The benefits of the strategy bootcamp are that
1. the project is taken out of the toxic environment of the incumbent,
2. digital talents and entrepreneurs can be attracted more easily, and
3. internal staff is exposed to startup work mentality.
The goal of the strategy bootcamp is to develop possible venture ideas that have been designed together with digital talents and entrepreneurs and verified by internal staff. As a byproduct, internal staff will get to experience an agile work environment and innovative methods like design thinking enlarging their work experience which will ideally be adopted back into the internal organization and help change the corporate culture over time.
Stage 2: Startup-as-a-service
This stage starts when the strategy bootcamp has produced a venture idea that was approved by management to be realized. The venture could be a new product or service, a new sales channel, a mobile app development or a technology that should be adopted. The venture runs outside of the corporate environment with its own budget and possibly even own legal structure.

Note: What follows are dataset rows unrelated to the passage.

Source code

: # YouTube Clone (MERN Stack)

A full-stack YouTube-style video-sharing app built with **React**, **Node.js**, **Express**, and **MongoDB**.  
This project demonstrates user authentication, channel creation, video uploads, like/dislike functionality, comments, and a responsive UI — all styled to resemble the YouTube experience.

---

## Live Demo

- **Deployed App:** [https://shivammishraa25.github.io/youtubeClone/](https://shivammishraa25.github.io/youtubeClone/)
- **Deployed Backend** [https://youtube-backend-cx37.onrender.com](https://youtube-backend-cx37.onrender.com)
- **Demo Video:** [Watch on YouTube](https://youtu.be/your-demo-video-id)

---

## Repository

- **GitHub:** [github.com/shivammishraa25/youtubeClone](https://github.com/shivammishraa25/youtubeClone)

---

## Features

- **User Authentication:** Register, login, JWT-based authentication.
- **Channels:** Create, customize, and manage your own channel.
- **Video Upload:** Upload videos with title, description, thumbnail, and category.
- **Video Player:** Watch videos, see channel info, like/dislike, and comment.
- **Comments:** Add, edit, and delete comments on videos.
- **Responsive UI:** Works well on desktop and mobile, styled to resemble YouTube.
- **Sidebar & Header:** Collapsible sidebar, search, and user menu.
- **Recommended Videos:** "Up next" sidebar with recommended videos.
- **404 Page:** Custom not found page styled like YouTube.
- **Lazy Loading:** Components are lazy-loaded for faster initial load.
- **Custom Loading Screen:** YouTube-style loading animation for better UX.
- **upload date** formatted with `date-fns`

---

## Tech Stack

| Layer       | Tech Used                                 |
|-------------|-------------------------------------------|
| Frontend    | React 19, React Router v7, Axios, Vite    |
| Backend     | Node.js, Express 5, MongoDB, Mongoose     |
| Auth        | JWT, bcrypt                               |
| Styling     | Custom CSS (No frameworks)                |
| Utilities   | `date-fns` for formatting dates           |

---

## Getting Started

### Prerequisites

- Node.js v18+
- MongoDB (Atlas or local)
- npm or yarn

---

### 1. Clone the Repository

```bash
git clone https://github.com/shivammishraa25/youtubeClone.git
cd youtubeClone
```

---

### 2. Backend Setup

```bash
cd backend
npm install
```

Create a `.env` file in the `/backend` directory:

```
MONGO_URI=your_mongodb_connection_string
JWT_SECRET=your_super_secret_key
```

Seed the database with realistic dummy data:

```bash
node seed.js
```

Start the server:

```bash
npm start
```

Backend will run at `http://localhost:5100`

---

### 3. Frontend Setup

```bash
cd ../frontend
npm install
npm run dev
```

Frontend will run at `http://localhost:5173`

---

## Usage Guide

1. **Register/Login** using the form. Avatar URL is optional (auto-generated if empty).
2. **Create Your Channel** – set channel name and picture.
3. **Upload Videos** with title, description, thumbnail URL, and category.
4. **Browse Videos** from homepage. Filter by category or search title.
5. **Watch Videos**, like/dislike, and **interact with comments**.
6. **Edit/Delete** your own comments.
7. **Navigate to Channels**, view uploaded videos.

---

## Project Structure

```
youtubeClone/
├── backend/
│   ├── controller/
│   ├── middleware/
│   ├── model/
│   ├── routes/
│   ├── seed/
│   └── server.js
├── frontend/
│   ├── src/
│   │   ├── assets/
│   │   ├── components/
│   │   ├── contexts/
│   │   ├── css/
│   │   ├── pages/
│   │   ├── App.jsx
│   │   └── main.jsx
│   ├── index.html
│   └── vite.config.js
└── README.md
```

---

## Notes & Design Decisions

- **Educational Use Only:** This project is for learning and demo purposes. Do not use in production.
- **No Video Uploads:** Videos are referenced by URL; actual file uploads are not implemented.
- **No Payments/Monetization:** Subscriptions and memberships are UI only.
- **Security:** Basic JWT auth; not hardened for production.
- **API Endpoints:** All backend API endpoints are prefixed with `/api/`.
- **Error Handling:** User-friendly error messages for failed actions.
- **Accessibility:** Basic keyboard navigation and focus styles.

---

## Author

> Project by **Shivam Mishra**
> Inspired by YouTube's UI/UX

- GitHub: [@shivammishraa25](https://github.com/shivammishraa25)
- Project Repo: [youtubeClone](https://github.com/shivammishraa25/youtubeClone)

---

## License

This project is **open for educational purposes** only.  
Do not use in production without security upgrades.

The benefits of building the venture outside the corporate structure are the
1. access to entrepreneurs and digital talents,
2. realizing the venture at startup pace,
3. increasing speed to market, and
4. at considerably lower costs.
At the same time, internal staff is taking part in the venture building and will be trained on the job along the way. That way insurers develop their own people while having access to technology and digital talents.
Conclusion
Venture Building is a hybrid model in which innovation is accelerated by the combination of the best features of the corporate and the start-up world, aiming to provide new solutions to complex problems insurers are facing. It is an accelerated approach promoting inside-out and outside-in innovation in order to overcome challenges resulting from corporate culture, mindset and lack of skills, knowledge and talents. With the right setup it can be leveraged even by local and small players and not only major multinational corporations.